"Unprecedented"?: Pace of American Economic Growth Department
Richard Grossman is puzzled by John Taylor:
John Taylor does not understand the word “unprecedented&rdquo: John Taylor argues that:
the best way to understand the problems confronting the American economy is to go back to the basic principles upon which the country was founded—economic freedom and political freedom...
[H]e is a little vague on exactly what “economic freedom” means, but cites (among other things) the Patient Protection and Affordable Care Act the Dodd-Frank Wall Street Reform and Consumer Protection Act as examples of economically damaging overreaching on the part of the government.... Taylor’s claim that they are hurting the economy are unfounded.
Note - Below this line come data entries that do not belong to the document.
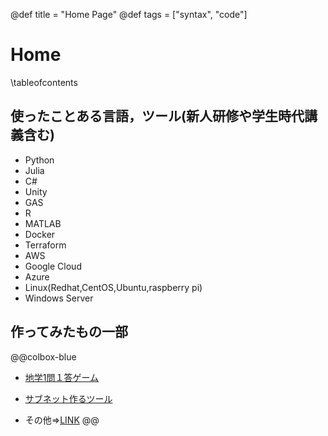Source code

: @def title = "Home Page"
@def tags = ["syntax", "code"]

# Home

\tableofcontents <!-- you can use \toc as well -->


## 使ったことある言語，ツール(新人研修や学生時代講義含む)
- Python
- Julia
- C#
- Unity
- GAS
- R
- MATLAB
- Docker
- Terraform
- AWS
- Google Cloud
- Azure
- Linux(Redhat,CentOS,Ubuntu,raspberry pi)
- Windows Server

## 作ってみたもの一部

@@colbox-blue
* [地学1問１答ゲーム](https://plicy.net/GamePlay/156759)

* [サブネット作るツール](https://makesubnet.onrender.com/)

* その他=>[LINK](/menu1/)
@@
Taylor’s assertions about recent American economic history are also without foundation in fact. He writes:&
With lessons learned from the century’s tougher decades, including the Great Depression of the ’30s and the Great Inflation of the ’70s, America entered a period of unprecedented economic stability and growth in the ’80s and ’90s. Not only was job growth amazingly strong—44 million jobs were created during those expansions—it was a more stable and sustained growth period than ever before in American history...
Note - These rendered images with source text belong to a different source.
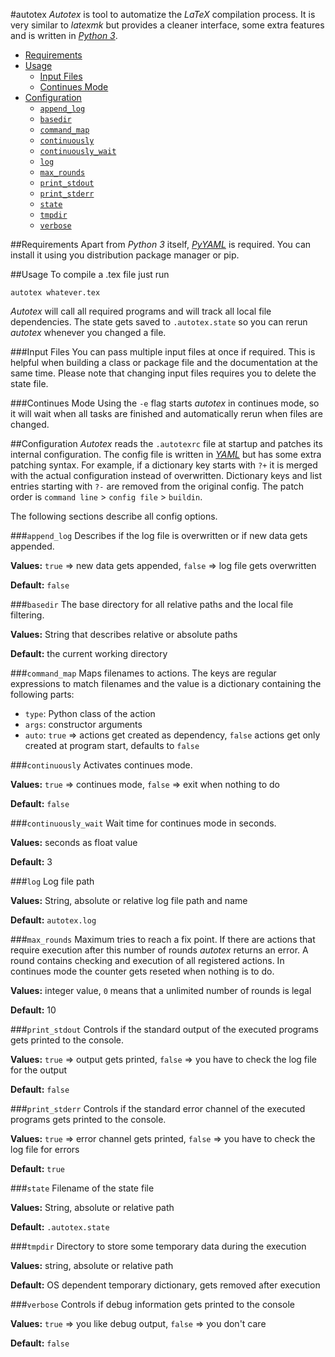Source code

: #autotex
*Autotex* is tool to automatize the *LaTeX* compilation process. It is very similar to *latexmk* but provides a cleaner interface, some extra features and is written in [*Python 3*](https://www.python.org/).

 - [Requirements](#requirements)
 - [Usage](#usage)
   - [Input Files](#input-files)
   - [Continues Mode](#continues-mode)
 - [Configuration](#configuration)
   - [`append_log`](#append_log)
   - [`basedir`](#basedir)
   - [`command_map`](#command_map)
   - [`continuously`](#continuously)
   - [`continuously_wait`](#continuously_wait)
   - [`log`](#log)
   - [`max_rounds`](#max_rounds)
   - [`print_stdout`](#print_stdout)
   - [`print_stderr`](#print_stderr)
   - [`state`](#state)
   - [`tmpdir`](#tmpdir)
   - [`verbose`](#vebose)

##Requirements
Apart from *Python 3* itself, [*PyYAML*](http://pyyaml.org/) is required. You can install it using you distribution package manager or pip.

##Usage
To compile a .tex file just run

    autotex whatever.tex

*Autotex* will call all required programs and will track all local file dependencies. The state gets saved to `.autotex.state` so you can rerun *autotex* whenever you changed a file.

###Input Files
You can pass multiple input files at once if required. This is helpful when building a class or package file and the documentation at the same time. Please note that changing input files requires you to delete the state file.

###Continues Mode
Using the `-e` flag starts *autotex* in continues mode, so it will wait when all tasks are finished and automatically rerun when files are changed.

##Configuration
*Autotex* reads the `.autotexrc` file at startup and patches its internal configuration. The config file is written in [*YAML*](http://en.wikipedia.org/wiki/YAML) but has some extra patching syntax. For example, if a dictionary key starts with `?+` it is merged with the actual configuration instead of overwritten. Dictionary keys and list entries starting with `?-` are removed from the original config. The patch order is `command line` > `config file` > `buildin`.

The following sections describe all config options.

###`append_log`
Describes if the log file is overwritten or if new data gets appended.

**Values:** `true` => new data gets appended, `false` => log file gets overwritten

**Default:** `false`

###`basedir`
The base directory for all relative paths and the local file filtering.

**Values:** String that describes relative or absolute paths

**Default:** the current working directory

###`command_map`
Maps filenames to actions. The keys are regular expressions to match filenames and the value is a dictionary containing the following parts:

 - `type`: Python class of the action
 - `args`: constructor arguments
 - `auto`: `true` => actions get created as dependency, `false` actions get only created at program start, defaults to `false`

###`continuously`
Activates continues mode.

**Values:** `true` => continues mode, `false` => exit when nothing to do

**Default:** `false`

###`continuously_wait`
Wait time for continues mode in seconds.

**Values:** seconds as float value

**Default:** 3

###`log`
Log file path

**Values:** String, absolute or relative log file path and name

**Default:** `autotex.log`

###`max_rounds`
Maximum tries to reach a fix point. If there are actions that require execution after this number of rounds *autotex* returns an error. A round contains checking and execution of all registered actions. In continues mode the counter gets reseted when nothing is to do.

**Values:** integer value, `0` means that a unlimited number of rounds is legal

**Default:** 10

###`print_stdout`
Controls if the standard output of the executed programs gets printed to the console.

**Values:** `true` => output gets printed, `false` => you have to check the log file for the output

**Default:** `false`

###`print_stderr`
Controls if the standard error channel of the executed programs gets printed to the console.

**Values:** `true` => error channel gets printed, `false` => you have to check the log file for errors

**Default:** `true`

###`state`
Filename of the state file

**Values:** String, absolute or relative path

**Default:** `.autotex.state`

###`tmpdir`
Directory to store some temporary data during the execution

**Values:** string, absolute or relative path

**Default:** OS dependent temporary dictionary, gets removed after execution

###`verbose`
Controls if debug information gets printed to the console

**Values:** `true` => you like debug output, `false` => you don't care

**Default:** `false`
Taylor has got the numbers mostly wrong.... [R]eal GDP in the US grew by about 3% in both the 1980s and 1990s. Compare that with the 1950s and 1960s, when real GDP grew by 4.13% and and 4.43%.... Then compare it with the 4% growth rate experienced between 1870 and World War I.... Taylor’s statement becomes even more difficult to fathom.... [E]mployment rose by 35 million between 1980 and 1999, and only by 21.5 million between 1950 and 1969. But, of course, there were many more people employed in 1979 than in 1949, so employment growth was higher during the 1950s and 1960s (38%) than in the 1980s and 1990s (36%).
Taylor argues that the the 1980s and 1990s were decades of spectacular economic success. He is wrong.
Indeed.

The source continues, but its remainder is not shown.